Both breeds, for instance, seem to be determined to bark until their vocal cords give out. Neighbors mowing their grass, the mailman dropping off a package, passing cars- it is all worthy of drawing your immediate attention to. If you (or your neighbors) do not enjoy incessant barking, train your new puppy early and often to be quiet.

They require constant supervision with children until they are well-trained. Pomeranians are known for their tendency to snap at young kids, and corgis are natural herders and may get nippy with them. On the flip side, being a small dog means he may not be able to stand up to the roughhousing that human kids often instigate. Both parties need guidance in learning to respect each other’s space and abilities.

Grooming is another aspect of dog ownership that many new owners are underprepared to take on. A corgi Pomeranian mix will require a lot of effort unless his coat is kept trimmed very close (in which case he may not be able to regulate his temperature as well and may be more prone to developing skin conditions).

He will require daily brushing, which can be time-consuming for you and will necessitate further obedience training (a dog running off with your brush every day, for instance, certainly does not help get his grooming time over with).

If you choose to have him professionally groomed, those costs can add up quickly.
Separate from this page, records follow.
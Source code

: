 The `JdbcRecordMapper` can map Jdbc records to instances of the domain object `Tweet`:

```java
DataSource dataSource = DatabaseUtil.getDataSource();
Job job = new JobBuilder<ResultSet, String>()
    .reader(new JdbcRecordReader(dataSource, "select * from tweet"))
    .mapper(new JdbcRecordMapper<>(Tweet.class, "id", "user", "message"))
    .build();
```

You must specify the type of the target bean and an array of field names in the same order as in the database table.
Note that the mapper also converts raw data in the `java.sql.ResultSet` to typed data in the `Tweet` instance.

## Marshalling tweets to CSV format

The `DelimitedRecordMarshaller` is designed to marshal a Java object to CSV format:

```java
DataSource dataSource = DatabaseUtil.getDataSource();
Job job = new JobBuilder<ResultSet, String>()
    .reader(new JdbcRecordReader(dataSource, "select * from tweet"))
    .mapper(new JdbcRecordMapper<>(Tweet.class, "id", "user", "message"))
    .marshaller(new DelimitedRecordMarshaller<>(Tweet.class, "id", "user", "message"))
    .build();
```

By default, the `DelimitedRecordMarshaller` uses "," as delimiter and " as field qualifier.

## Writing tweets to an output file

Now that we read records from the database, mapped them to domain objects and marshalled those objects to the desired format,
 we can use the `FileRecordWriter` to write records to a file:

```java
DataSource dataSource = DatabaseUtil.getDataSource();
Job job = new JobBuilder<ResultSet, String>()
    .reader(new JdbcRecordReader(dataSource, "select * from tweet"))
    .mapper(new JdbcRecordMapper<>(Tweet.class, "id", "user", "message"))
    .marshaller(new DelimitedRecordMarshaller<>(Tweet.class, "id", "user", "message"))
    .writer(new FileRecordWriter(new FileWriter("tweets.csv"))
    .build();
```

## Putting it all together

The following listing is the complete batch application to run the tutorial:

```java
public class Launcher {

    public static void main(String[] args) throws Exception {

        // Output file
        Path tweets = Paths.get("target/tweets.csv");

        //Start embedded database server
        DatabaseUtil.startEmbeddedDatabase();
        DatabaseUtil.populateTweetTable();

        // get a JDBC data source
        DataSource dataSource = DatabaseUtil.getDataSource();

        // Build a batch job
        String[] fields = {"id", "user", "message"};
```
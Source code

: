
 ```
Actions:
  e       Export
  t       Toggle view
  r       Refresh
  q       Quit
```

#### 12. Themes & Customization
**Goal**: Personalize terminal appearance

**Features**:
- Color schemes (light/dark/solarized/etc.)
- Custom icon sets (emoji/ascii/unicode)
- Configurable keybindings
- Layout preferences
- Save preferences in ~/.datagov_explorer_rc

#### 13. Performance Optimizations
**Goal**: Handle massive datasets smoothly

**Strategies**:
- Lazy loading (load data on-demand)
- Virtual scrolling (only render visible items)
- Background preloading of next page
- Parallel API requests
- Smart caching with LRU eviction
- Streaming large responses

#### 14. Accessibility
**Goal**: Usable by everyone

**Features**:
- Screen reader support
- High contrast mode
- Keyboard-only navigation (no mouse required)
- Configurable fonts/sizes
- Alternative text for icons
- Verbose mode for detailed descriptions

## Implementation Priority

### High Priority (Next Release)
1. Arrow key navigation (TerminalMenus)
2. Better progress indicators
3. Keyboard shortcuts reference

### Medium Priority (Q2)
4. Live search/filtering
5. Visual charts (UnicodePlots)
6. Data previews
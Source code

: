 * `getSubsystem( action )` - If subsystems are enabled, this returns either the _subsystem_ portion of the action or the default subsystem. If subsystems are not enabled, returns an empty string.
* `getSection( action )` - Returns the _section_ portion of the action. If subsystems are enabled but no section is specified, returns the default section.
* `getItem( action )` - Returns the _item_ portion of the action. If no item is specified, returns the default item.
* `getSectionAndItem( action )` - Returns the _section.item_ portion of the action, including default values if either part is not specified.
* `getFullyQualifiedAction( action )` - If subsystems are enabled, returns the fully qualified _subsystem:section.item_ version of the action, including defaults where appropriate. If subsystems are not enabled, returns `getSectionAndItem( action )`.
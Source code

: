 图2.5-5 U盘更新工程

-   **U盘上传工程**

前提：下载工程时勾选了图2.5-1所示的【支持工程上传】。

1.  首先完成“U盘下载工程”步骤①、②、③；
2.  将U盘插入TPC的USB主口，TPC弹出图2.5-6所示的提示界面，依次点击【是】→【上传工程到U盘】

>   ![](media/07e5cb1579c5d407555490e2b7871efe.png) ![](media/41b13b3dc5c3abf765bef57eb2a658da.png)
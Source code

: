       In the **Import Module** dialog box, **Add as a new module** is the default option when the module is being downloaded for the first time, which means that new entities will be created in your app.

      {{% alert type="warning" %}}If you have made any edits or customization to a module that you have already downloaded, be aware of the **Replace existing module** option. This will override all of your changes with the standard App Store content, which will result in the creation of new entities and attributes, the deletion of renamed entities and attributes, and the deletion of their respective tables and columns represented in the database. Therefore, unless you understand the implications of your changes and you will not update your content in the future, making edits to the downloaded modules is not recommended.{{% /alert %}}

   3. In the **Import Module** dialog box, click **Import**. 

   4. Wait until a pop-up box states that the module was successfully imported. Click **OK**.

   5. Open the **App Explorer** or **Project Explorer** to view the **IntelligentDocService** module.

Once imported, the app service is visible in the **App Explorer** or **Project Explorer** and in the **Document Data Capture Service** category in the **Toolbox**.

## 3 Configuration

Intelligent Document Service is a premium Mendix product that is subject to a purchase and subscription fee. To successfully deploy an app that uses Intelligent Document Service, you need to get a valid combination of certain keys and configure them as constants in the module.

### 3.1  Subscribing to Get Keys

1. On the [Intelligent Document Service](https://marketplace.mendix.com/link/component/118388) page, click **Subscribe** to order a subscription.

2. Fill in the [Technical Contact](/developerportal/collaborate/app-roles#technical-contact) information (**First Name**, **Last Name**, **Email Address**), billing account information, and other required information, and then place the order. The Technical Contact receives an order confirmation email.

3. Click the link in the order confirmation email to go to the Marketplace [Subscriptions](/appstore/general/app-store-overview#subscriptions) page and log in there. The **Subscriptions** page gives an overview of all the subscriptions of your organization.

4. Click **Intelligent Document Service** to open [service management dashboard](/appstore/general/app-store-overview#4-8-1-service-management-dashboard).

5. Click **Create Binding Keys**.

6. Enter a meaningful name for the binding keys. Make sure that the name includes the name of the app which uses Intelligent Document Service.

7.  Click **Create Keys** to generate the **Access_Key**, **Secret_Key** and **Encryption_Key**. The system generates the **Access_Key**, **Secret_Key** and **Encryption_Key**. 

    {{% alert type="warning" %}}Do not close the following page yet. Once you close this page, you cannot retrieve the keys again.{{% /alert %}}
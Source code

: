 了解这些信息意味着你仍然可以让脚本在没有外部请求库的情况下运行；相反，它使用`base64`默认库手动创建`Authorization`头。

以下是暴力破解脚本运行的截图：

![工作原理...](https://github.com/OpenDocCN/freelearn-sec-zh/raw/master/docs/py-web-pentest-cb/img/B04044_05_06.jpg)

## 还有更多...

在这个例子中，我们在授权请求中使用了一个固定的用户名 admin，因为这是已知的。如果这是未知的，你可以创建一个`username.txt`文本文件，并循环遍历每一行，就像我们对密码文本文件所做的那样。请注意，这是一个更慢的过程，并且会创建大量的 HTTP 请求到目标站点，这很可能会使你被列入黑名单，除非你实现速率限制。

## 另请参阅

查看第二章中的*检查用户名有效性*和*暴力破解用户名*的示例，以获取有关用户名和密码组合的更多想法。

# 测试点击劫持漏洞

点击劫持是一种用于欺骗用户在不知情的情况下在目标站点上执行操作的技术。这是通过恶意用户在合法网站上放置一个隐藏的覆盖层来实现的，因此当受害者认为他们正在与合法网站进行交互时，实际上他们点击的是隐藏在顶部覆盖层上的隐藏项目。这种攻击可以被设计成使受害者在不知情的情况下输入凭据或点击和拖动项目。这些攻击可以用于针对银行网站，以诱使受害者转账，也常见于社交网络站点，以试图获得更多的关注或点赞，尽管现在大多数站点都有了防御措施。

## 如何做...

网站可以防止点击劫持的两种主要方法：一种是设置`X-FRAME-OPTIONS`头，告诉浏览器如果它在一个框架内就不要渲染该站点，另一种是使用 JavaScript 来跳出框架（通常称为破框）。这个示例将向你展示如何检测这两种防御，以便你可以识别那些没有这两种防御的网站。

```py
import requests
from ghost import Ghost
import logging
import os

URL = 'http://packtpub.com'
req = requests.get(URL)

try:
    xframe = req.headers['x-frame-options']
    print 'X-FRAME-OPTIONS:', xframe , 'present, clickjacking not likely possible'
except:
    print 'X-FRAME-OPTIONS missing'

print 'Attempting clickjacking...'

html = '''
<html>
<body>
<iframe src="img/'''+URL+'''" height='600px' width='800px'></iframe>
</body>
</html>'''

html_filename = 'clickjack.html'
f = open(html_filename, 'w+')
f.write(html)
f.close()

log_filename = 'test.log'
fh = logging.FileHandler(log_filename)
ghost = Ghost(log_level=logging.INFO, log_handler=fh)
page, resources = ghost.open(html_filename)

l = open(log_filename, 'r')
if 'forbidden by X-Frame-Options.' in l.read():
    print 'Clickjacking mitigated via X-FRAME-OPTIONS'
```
Between bathing, brushing, trimming, ear and paw checks, and nail trimming, your dog may be spending a good deal of time and money at the groomer unless you can learn some of those skills for yourself.

On the other hand, if you are prepared to take on meeting his grooming and training needs, your corgi Pomeranian mix can be an amazing companion.

They are often used as medical alert service or emotional support dogs. They can sense subtle changes in the human body earlier than some other breeds and they are constantly attuned to you and their environment.

If you or someone you love needs a service dog, check with your local organizations for opportunities to participate in training your own corgi Pomeranian mix. They may be able to answer any questions you have on certifications and laws as well.

Because of their amazing sense of smell and their unique ability to communicate clearly with their handlers, corgi mixes are often employed as watch dogs, rescue animals, or drug-sniffing dogs as well.

 

 

A corgi Pomeranian mix puppy may be your new best friend. He will be loyal and protective. They are agreeable and patient and affectionate. They love to have fun and are right at home in the middle of the action.

When given the space to develop their individual personalities, they will surely charm you and your family and friends in no time!